Mr Manafort paid over €2m ($2.5m; £1.8m) to the ex-politicians, including a former European chancellor, it says.
He maintains his innocence.
Mr Trump's ex-deputy campaign manager, Rick Gates, has admitted conspiracy and lying to investigators in a plea deal.
Mr Mueller is investigating claims of Russian political meddling in the US.
There are no allegations that either man colluded with Russia to influence the outcome of the 2016 presidential election, which is the main thrust of the justice department investigation.
What are the latest allegations against Mr Manafort?
Mr Manafort faces new charges of conspiracy, money-laundering, failing to register as an agent for a foreign actor and making false statements.
His alleged payments to former senior European politicians were made in 2012 and 2013, the new indictment says.
He is also alleged to have created a body called the Hapsburg Group to give the former politicians' lobbying efforts the appearance of independent analysis.
The alleged paid lobbying was part of Mr Manafort's work for the Ukrainian government, a pro-Russian party, the Party of Regions, and its leader Viktor Yanukovych, who was president between 2010 and 2014, the indictment says.
Mr Manafort's work is said to have continued after Mr Yanukovych was overthrown and fled to Russia in 2014 following anti-government protests.
The indictment says Mr Manafort did not register as an agent of a foreign principal for this work as required by law.
He is also alleged to have hidden millions of dollars made from his Ukraine work in offshore accounts.
What do we know about the European politicians?
The indictment says the Hapsburg Group was designed to be "a small group of high-level European highly influencial [sic] champions and politically credible friends who can act informally and without any visible relationship with the Government of Ukraine".
The group was managed by a former European chancellor, named as "Foreign Politician A", in co-ordination with Mr Manafort, according to the indictment.
Foreign Politician A and other ex-politicians from the group lobbied members of Congress "in or about 2013", the document also says.
The word chancellor is used in various government roles in Europe, but is the title for the head of government in Austria and Germany.

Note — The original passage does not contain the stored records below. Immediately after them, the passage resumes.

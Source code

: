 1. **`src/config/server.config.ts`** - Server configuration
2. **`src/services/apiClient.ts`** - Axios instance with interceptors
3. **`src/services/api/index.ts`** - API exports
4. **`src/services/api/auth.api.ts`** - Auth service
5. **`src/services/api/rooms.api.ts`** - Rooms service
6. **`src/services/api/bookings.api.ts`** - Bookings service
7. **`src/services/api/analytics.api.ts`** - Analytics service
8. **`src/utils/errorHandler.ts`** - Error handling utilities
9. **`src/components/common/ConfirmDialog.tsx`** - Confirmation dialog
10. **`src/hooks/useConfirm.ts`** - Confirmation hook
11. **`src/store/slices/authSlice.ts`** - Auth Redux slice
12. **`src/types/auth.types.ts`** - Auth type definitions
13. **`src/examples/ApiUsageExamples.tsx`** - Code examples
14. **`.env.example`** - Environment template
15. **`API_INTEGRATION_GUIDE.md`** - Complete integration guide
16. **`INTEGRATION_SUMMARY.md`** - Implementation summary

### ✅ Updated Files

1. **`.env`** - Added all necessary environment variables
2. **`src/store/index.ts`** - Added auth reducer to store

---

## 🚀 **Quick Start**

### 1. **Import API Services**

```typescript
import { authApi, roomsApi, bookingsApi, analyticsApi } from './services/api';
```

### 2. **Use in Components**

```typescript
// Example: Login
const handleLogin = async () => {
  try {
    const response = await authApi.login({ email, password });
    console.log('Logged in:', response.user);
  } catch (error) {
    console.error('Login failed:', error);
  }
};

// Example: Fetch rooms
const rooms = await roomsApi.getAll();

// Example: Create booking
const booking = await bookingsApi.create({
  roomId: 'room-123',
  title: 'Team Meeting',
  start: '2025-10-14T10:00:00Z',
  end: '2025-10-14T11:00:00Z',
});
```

There is speculation the former chancellor referred to in the indictment is Alfred Gusenbauer who was Austria's chancellor from 2007-08.
He was listed as an expert with US lobbying firm Mercury, which was revealed in Justice Department filings last year as having been hired by Mr Manafort to lobby on behalf of his Ukrainian interests.
The filings also revealed that Mr Gusenbauer met members of Congress in 2013.
In a statement to the BBC, Mr Gusenbauer denied any involvement in Mr Manafort's work in Ukraine but acknowledged he had talked to EU and US politicians.
"I was never working for Mr Yanukovych and never was involved in the activities of Mr Manafort in Ukraine," he said.
"I always had the point of view that it was important to move Ukraine closer to Europe. It would have been extremely positive - if Ukraine could have agreed. I was talking to EU and US politicians to make that point clear. I stopped this activity when that I had the impression that Ukraine was moving in the wrong direction… towards the direction of [Russia's President] Putin and not to the [EU's] European Association Agreement."
"I met him (Mr Manafort) two times because he wanted to know what I was doing in Europe for Ukraine."
What does Mr Gates say?
The new indictment was filed after Rick Gates pledged to co-operate in "any and all matters" with the Mueller inquiry.
Mr Gates, 45, is named as having worked to hide Ukraine income from the US authorities.
In a court appearance, Mr Gates admitted charges of conspiracy and lying to investigators.
He had previously been indicted on more serious criminal counts, including bank fraud and money laundering.
In a letter to family and friends, Mr Gates said he "had a change of heart" after his initial not-guilty plea, according to ABC News.
He reportedly said he was ready to accept "public humiliation" to avoid inflicting prolonged pain on his children.
"The reality of how long this legal process will likely take, the cost, and the circus-like atmosphere of an anticipated trial are too much," he reportedly wrote. "I will better serve my family moving forward by exiting this process."
Sentencing guidelines for him suggest a prison term of between 57 and 71 months. He could have faced decades in prison under the more serious charges.
How did Mr Manafort respond to the plea deal?
The man who resigned as the Trump campaign chairman in August 2016 after five months amid questions over his business dealings maintains his innocence.
He did not comment immediately on the new indictment brought against himself but did respond to Mr Gates's plea deal, insisting he was innocent.
"I had hoped and expected my business colleague would have had the strength to continue the battle to prove our innocence," he said in a statement.
"For reasons yet to surface he chose to do otherwise. This does not alter my commitment to defend myself against the untrue piled up charges contained in the indictments against me."
Mr Manafort has worked on several Republican presidential campaigns, beginning with Gerald Ford's in 1976.